--- How to complete this task ---
Produce a verbatim transcript of the entries below, excluding pictures.

--- The data ---
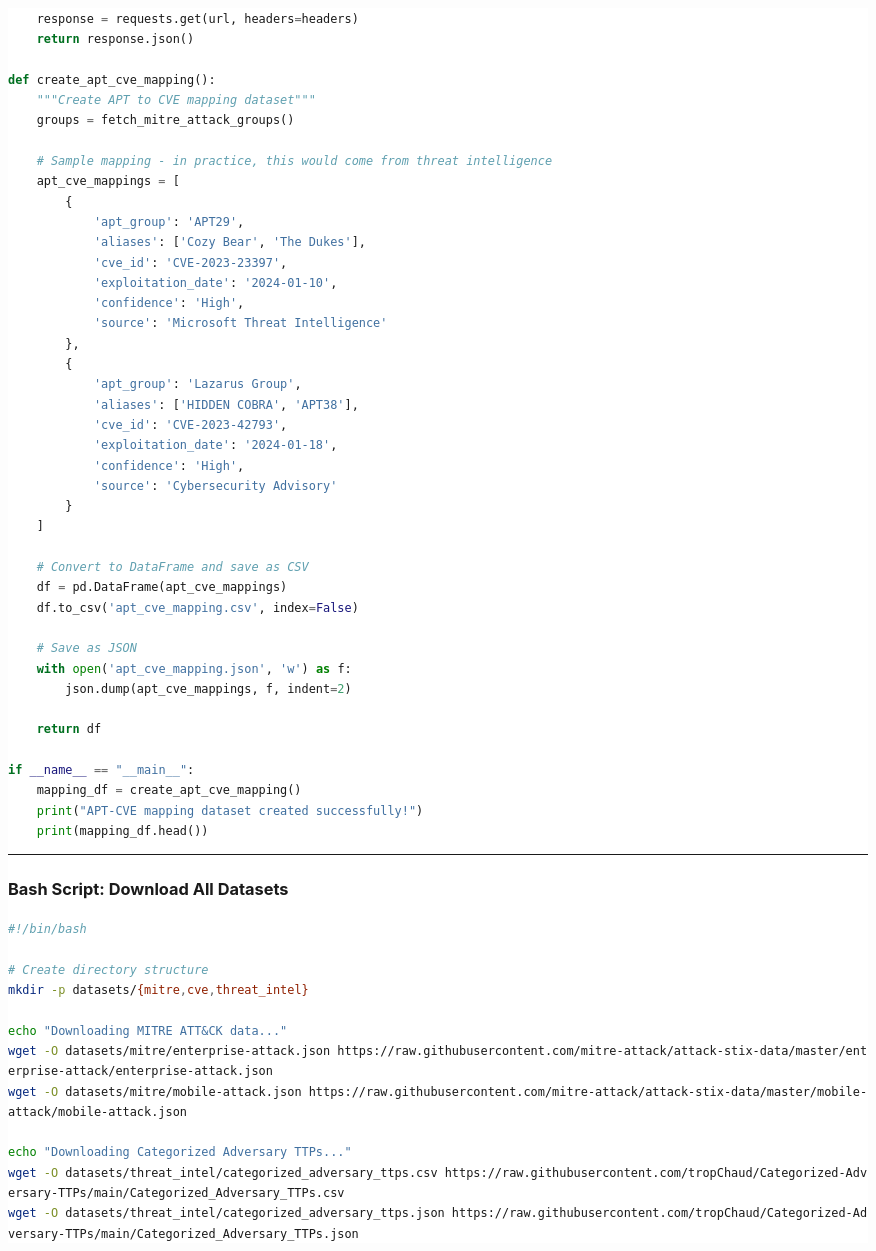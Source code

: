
 ```python
    response = requests.get(url, headers=headers)
    return response.json()

def create_apt_cve_mapping():
    """Create APT to CVE mapping dataset"""
    groups = fetch_mitre_attack_groups()
    
    # Sample mapping - in practice, this would come from threat intelligence
    apt_cve_mappings = [
        {
            'apt_group': 'APT29',
            'aliases': ['Cozy Bear', 'The Dukes'],
            'cve_id': 'CVE-2023-23397',
            'exploitation_date': '2024-01-10',
            'confidence': 'High',
            'source': 'Microsoft Threat Intelligence'
        },
        {
            'apt_group': 'Lazarus Group',
            'aliases': ['HIDDEN COBRA', 'APT38'],
            'cve_id': 'CVE-2023-42793',
            'exploitation_date': '2024-01-18',
            'confidence': 'High',
            'source': 'Cybersecurity Advisory'
        }
    ]
    
    # Convert to DataFrame and save as CSV
    df = pd.DataFrame(apt_cve_mappings)
    df.to_csv('apt_cve_mapping.csv', index=False)
    
    # Save as JSON
    with open('apt_cve_mapping.json', 'w') as f:
        json.dump(apt_cve_mappings, f, indent=2)
    
    return df

if __name__ == "__main__":
    mapping_df = create_apt_cve_mapping()
    print("APT-CVE mapping dataset created successfully!")
    print(mapping_df.head())
```

---

### Bash Script: Download All Datasets
```bash
#!/bin/bash

# Create directory structure
mkdir -p datasets/{mitre,cve,threat_intel}

echo "Downloading MITRE ATT&CK data..."
wget -O datasets/mitre/enterprise-attack.json https://raw.githubusercontent.com/mitre-attack/attack-stix-data/master/enterprise-attack/enterprise-attack.json
wget -O datasets/mitre/mobile-attack.json https://raw.githubusercontent.com/mitre-attack/attack-stix-data/master/mobile-attack/mobile-attack.json

echo "Downloading Categorized Adversary TTPs..."
wget -O datasets/threat_intel/categorized_adversary_ttps.csv https://raw.githubusercontent.com/tropChaud/Categorized-Adversary-TTPs/main/Categorized_Adversary_TTPs.csv
wget -O datasets/threat_intel/categorized_adversary_ttps.json https://raw.githubusercontent.com/tropChaud/Categorized-Adversary-TTPs/main/Categorized_Adversary_TTPs.json
```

--- Answer to this task ---
Source code

:
 ```python
    response = requests.get(url, headers=headers)
    return response.json()

def create_apt_cve_mapping():
    """Create APT to CVE mapping dataset"""
    groups = fetch_mitre_attack_groups()
    
    # Sample mapping - in practice, this would come from threat intelligence
    apt_cve_mappings = [
        {
            'apt_group': 'APT29',
            'aliases': ['Cozy Bear', 'The Dukes'],
            'cve_id': 'CVE-2023-23397',
            'exploitation_date': '2024-01-10',
            'confidence': 'High',
            'source': 'Microsoft Threat Intelligence'
        },
        {
            'apt_group': 'Lazarus Group',
            'aliases': ['HIDDEN COBRA', 'APT38'],
            'cve_id': 'CVE-2023-42793',
            'exploitation_date': '2024-01-18',
            'confidence': 'High',
            'source': 'Cybersecurity Advisory'
        }
    ]
    
    # Convert to DataFrame and save as CSV
    df = pd.DataFrame(apt_cve_mappings)
    df.to_csv('apt_cve_mapping.csv', index=False)
    
    # Save as JSON
    with open('apt_cve_mapping.json', 'w') as f:
        json.dump(apt_cve_mappings, f, indent=2)
    
    return df

if __name__ == "__main__":
    mapping_df = create_apt_cve_mapping()
    print("APT-CVE mapping dataset created successfully!")
    print(mapping_df.head())
```

---

### Bash Script: Download All Datasets
```bash
#!/bin/bash

# Create directory structure
mkdir -p datasets/{mitre,cve,threat_intel}

echo "Downloading MITRE ATT&CK data..."
wget -O datasets/mitre/enterprise-attack.json https://raw.githubusercontent.com/mitre-attack/attack-stix-data/master/enterprise-attack/enterprise-attack.json
wget -O datasets/mitre/mobile-attack.json https://raw.githubusercontent.com/mitre-attack/attack-stix-data/master/mobile-attack/mobile-attack.json

echo "Downloading Categorized Adversary TTPs..."
wget -O datasets/threat_intel/categorized_adversary_ttps.csv https://raw.githubusercontent.com/tropChaud/Categorized-Adversary-TTPs/main/Categorized_Adversary_TTPs.csv
wget -O datasets/threat_intel/categorized_adversary_ttps.json https://raw.githubusercontent.com/tropChaud/Categorized-Adversary-TTPs/main/Categorized_Adversary_TTPs.json
```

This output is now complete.